Scully M F, Lane D A, Sagar S, Thomas D P, Kakkar V V
Thromb Haemost. 1977 Feb 28;37(1):162-9.
The fibrinolytic response of 12 patients receiving single daily infusions of 600,000 units of streptokinase (SK) and 90 mg of plasminogen for the treatment of DVT has been studied. The mean plasminogen concentration was maintained throughout the treatment period (4-6 days) at between 20-40% the initial value, while mean circulating plasmin concentration rose to only about twice initial plasma levels. The degradation of fibrinogen as indicated by a fall in clottable fibrinogen did not fall below 1 mg/ml and serum FDP rose to greater than 1 mg/ml. Limited fibrinogenolysis occurred in 2 patients, while in another patient who bled there was immediate and extensive depletion to below 0.5 mg/ml. The beneficial clinical results obtained with this regimen (Kakkar et al. 1975), which produces only limited systemic plasminaemia, suggest that thrombolysis may be facilitated by higher levels of plasminogen than those maintained during conventional SK treatment.

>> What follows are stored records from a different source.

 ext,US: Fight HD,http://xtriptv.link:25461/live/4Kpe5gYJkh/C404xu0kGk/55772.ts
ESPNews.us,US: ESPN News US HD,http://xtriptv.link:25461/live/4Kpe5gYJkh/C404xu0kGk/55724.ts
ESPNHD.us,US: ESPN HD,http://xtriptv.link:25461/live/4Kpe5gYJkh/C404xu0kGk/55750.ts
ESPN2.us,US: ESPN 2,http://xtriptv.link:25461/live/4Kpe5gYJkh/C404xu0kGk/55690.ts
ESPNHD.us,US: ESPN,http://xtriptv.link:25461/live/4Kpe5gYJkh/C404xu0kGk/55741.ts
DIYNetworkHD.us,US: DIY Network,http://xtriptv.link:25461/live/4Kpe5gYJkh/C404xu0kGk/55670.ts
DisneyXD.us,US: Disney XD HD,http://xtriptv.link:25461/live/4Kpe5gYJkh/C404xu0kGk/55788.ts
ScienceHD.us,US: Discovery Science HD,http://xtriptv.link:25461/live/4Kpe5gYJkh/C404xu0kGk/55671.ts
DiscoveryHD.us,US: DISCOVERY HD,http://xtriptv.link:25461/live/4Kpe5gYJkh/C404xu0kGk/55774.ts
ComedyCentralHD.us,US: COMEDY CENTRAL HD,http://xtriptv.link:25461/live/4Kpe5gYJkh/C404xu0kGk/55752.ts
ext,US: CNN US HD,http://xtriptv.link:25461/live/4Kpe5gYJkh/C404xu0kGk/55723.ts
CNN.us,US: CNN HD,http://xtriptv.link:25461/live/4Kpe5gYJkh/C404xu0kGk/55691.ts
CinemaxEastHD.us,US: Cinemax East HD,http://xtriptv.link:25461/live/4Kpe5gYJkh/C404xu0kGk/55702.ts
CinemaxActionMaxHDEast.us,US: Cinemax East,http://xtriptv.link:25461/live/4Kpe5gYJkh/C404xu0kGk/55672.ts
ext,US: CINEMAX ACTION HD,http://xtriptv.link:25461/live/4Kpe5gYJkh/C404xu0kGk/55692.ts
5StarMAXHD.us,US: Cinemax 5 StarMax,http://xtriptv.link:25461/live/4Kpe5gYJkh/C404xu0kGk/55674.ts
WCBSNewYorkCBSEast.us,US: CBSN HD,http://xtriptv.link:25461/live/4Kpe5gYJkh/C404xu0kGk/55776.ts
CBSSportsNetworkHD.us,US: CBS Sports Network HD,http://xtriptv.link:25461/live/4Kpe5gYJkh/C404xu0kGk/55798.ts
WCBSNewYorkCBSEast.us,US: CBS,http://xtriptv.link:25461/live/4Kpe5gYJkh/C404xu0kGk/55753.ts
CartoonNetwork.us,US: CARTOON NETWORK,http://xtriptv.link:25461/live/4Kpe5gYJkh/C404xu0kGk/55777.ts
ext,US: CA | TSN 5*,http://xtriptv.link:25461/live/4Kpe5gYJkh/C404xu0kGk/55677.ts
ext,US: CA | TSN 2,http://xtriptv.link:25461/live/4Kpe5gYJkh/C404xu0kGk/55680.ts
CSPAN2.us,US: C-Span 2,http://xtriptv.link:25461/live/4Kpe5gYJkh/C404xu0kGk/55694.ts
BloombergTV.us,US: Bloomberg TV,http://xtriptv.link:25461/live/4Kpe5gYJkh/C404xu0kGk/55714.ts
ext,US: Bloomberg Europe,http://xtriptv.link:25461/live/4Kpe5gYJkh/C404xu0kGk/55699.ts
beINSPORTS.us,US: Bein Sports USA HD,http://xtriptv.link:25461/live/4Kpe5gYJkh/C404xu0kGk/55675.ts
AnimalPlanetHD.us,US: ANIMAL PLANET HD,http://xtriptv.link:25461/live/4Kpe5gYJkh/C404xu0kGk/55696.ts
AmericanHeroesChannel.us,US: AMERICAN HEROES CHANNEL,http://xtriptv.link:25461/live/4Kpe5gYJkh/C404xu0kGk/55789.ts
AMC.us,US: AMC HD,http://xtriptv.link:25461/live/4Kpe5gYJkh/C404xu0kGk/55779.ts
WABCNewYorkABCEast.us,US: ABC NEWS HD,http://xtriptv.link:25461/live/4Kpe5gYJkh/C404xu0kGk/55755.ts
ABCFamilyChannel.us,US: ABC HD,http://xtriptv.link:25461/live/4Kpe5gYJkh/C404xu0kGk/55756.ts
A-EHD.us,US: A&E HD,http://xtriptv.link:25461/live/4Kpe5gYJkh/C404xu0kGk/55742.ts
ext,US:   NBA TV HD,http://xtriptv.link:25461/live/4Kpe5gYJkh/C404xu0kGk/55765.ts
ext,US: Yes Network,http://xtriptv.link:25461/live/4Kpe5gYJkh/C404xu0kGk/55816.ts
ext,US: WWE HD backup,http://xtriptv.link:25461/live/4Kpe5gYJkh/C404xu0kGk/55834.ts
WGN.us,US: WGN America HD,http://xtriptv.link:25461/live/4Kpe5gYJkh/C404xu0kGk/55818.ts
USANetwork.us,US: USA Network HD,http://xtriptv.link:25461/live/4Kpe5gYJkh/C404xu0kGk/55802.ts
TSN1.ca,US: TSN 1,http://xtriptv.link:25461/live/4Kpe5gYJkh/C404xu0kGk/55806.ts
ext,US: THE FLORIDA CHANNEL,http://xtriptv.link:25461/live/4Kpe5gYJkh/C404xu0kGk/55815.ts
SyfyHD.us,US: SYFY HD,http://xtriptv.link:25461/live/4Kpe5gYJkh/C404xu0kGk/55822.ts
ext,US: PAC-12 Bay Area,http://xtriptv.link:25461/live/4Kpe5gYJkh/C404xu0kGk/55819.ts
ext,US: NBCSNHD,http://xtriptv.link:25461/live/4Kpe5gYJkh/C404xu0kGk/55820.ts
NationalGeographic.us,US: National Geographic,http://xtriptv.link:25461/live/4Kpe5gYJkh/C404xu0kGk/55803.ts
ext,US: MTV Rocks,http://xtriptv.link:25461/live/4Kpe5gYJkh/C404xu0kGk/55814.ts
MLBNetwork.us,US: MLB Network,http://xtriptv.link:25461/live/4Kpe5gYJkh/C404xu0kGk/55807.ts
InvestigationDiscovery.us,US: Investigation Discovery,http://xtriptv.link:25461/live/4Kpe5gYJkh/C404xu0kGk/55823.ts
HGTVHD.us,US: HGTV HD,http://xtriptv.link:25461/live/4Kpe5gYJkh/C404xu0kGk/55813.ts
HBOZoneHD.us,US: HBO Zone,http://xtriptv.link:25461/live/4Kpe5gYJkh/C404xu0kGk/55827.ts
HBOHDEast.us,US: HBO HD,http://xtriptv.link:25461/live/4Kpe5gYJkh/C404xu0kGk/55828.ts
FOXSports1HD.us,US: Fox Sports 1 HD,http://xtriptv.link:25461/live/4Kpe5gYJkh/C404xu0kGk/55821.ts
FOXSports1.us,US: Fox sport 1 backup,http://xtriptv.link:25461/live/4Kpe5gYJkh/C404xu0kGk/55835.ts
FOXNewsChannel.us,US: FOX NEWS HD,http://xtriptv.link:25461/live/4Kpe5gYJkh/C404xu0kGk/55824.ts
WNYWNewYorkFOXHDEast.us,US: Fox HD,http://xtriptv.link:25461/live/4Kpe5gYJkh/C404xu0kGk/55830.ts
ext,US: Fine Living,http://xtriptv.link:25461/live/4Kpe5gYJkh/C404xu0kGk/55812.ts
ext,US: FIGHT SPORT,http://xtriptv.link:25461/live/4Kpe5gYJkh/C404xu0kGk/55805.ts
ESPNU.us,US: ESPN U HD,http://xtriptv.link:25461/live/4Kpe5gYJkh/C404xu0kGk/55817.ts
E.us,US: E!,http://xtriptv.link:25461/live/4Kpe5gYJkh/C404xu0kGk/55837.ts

对12例接受每日单次输注60万单位链激酶(SK)和90毫克纤溶酶原治疗深静脉血栓形成(DVT)患者的纤溶反应进行了研究。在整个治疗期间(4 - 6天),平均纤溶酶原浓度维持在初始值的20% - 40%之间,而平均循环纤溶酶浓度仅升至初始血浆水平的约两倍。可凝纤维蛋白原下降所表明的纤维蛋白原降解未降至1毫克/毫升以下,血清纤维蛋白降解产物(FDP)升至大于1毫克/毫升。2例患者发生有限的纤维蛋白原溶解,而在另一例出血患者中,纤维蛋白原立即大量消耗至低于0.5毫克/毫升。该方案(Kakkar等人,1975年)仅产生有限的全身性纤溶血症,却获得了有益的临床结果,这表明比传统SK治疗期间维持的更高水平的纤溶酶原可能有助于溶栓。